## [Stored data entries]
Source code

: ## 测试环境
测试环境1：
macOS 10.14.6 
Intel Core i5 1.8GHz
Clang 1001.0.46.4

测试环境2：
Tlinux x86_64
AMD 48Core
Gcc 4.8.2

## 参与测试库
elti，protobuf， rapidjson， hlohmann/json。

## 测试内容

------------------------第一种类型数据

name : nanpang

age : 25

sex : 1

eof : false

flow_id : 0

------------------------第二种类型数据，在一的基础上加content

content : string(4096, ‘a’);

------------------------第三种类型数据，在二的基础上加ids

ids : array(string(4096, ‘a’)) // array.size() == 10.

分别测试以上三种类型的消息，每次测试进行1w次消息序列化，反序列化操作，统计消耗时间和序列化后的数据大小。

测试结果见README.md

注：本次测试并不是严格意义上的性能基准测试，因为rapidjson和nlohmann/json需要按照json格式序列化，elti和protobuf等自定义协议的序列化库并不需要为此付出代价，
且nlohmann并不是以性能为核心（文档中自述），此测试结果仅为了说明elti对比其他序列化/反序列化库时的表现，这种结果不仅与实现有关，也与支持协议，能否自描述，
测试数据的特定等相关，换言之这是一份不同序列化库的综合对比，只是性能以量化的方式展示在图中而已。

## [DIRECTIONS FOR THIS TASK]
Each record must be reproduced exactly. Keep every one.

## [REPLY TO THE EXERCISE]
Source code

: ## 测试环境
测试环境1：
macOS 10.14.6 
Intel Core i5 1.8GHz
Clang 1001.0.46.4

测试环境2：
Tlinux x86_64
AMD 48Core
Gcc 4.8.2

## 参与测试库
elti，protobuf， rapidjson， hlohmann/json。

## 测试内容

------------------------第一种类型数据

name : nanpang

age : 25

sex : 1

eof : false

flow_id : 0

------------------------第二种类型数据，在一的基础上加content

content : string(4096, ‘a’);

------------------------第三种类型数据，在二的基础上加ids

ids : array(string(4096, ‘a’)) // array.size() == 10.

分别测试以上三种类型的消息，每次测试进行1w次消息序列化，反序列化操作，统计消耗时间和序列化后的数据大小。

测试结果见README.md

注：本次测试并不是严格意义上的性能基准测试，因为rapidjson和nlohmann/json需要按照json格式序列化，elti和protobuf等自定义协议的序列化库并不需要为此付出代价，
且nlohmann并不是以性能为核心（文档中自述），此测试结果仅为了说明elti对比其他序列化/反序列化库时的表现，这种结果不仅与实现有关，也与支持协议，能否自描述，
测试数据的特定等相关，换言之这是一份不同序列化库的综合对比，只是性能以量化的方式展示在图中而已。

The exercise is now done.